Precipitadamente, las
criaturas aparecieron en la puerta entreabierta; pero ante el farol encendido y
la fisonomía de su padre, avanzaron mudos y los ojos muy abiertos.
El enfermo tuvo aún el valor
de sonreír, y los chicos abrieron más los ojos ante aquella mueca.
-Chiquitos -les dijo Subercasaux,
cuando los tuvo a su lado-. Óiganme bien, chiquitos míos, porque ustedes son ya
grandes y pueden comprender todo... Voy a morir, chiquitos... Pero no se
aflijan... Pronto van a ser ustedes hombres, y serán buenos y honrados... Y se
acordarán entonces de su piapiá... Comprendan bien, mis hijitos queridos...

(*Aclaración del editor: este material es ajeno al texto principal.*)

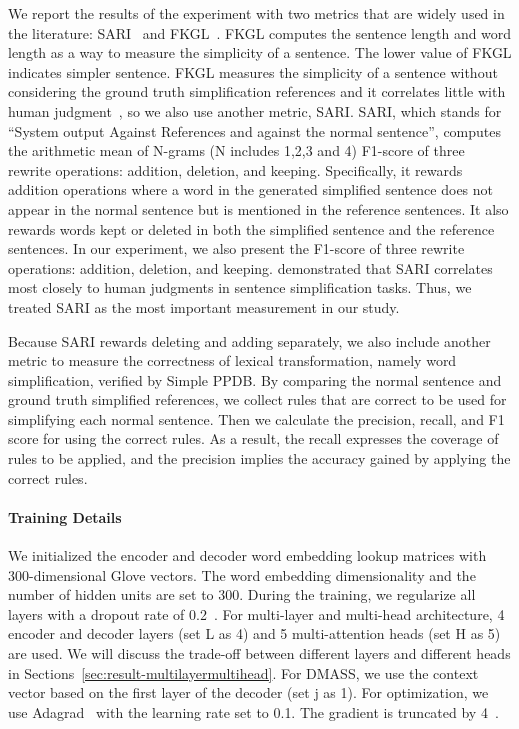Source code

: \documentclass[11pt,a4paper]{article}
\begin{document}
We report the results of the experiment with two metrics that are widely used in the literature: SARI~\cite{xu2016optimizing} and FKGL~\cite{kincaid1975derivation}.
FKGL computes the sentence length and word length as a way to measure the simplicity of a sentence. The lower value of FKGL indicates simpler sentence.
FKGL measures the simplicity of a sentence without considering the ground truth simplification references and it correlates little with human judgment~\cite{xu2016optimizing}, so we also use another metric, SARI.
SARI, which stands for ``System output Against References and against the normal sentence'', computes the arithmetic mean of N-grams (N includes 1,2,3 and 4) F1-score of three rewrite operations: addition, deletion, and keeping.
Specifically, it rewards addition operations where a word in the generated simplified sentence does not appear in the normal sentence but is mentioned in the reference sentences. It also rewards words kept or deleted in both the simplified sentence and the reference sentences. In our experiment, we also present the F1-score of three rewrite operations: addition, deletion, and keeping.
\citet{xu2016optimizing} demonstrated that SARI correlates most closely to human judgments in sentence simplification tasks. Thus, we treated SARI as the most important measurement in our study.


Because SARI rewards deleting and adding separately, we also include another metric to measure the correctness of lexical transformation, namely word simplification, verified by Simple PPDB. By comparing the normal sentence and ground truth simplified references, we collect rules that are correct to be used for simplifying each normal sentence. Then we calculate the precision, recall, and F1 score for using the correct rules.  As a result, the recall expresses the coverage of rules to be applied, and the precision implies the accuracy gained by applying the correct rules.

\paragraph{Training Details}

We initialized the encoder and decoder word embedding lookup matrices with 300-dimensional Glove vectors\cite{pennington2014glove}. The word embedding dimensionality and the number of hidden units are set to 300. During the training, we regularize all layers with a dropout rate of 0.2~\cite{srivastava2014dropout}. For multi-layer and multi-head architecture, 4 encoder and decoder layers (set L as 4) and 5 multi-attention heads (set H as 5) are used. We will discuss the trade-off between different layers and different heads in Sections~\ref{sec:result-multilayermultihead}.
For DMASS, we use the context vector based on the first layer of the decoder (set j as 1).
For optimization, we use Adagrad~\cite{duchi2011adaptive} with the learning rate set to 0.1. The gradient is truncated by 4~\cite{pascanu2013difficulty}. 
\end{document}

Dentro de un rato me moriré, y ustedes no tendrán más padre... Quedarán solitos
en casa... Pero no se asusten ni tengan miedo... Y ahora, adiós, hijitos
míos... Me van a dar ahora un beso…Un beso cada uno... Pero ligero,
chiquitos... Un beso... a su piapiá...
-Pero ligero, chiquitos... Un
beso...
Las criaturas salieron sin
tocar la puerta entreabierta y fueron a detenerse en su cuarto, ante la
llovizna del patio. No se movían de allí. Sólo la mujercita, con una vislumbre
de la extensión de lo que acababa de pasar, hacía a ratos pucheros con el brazo
en la cara, mientras el nene rascaba distraído el contramarco, sin comprender.
Ni uno ni otro se atrevían a
hacer ruido.
Pero tampoco les llegaba el
menor ruido del cuarto vecino, donde desde hacía tres horas su padre, vestido y
calzado bajo el impermeable, yacía muerto a la luz del farol.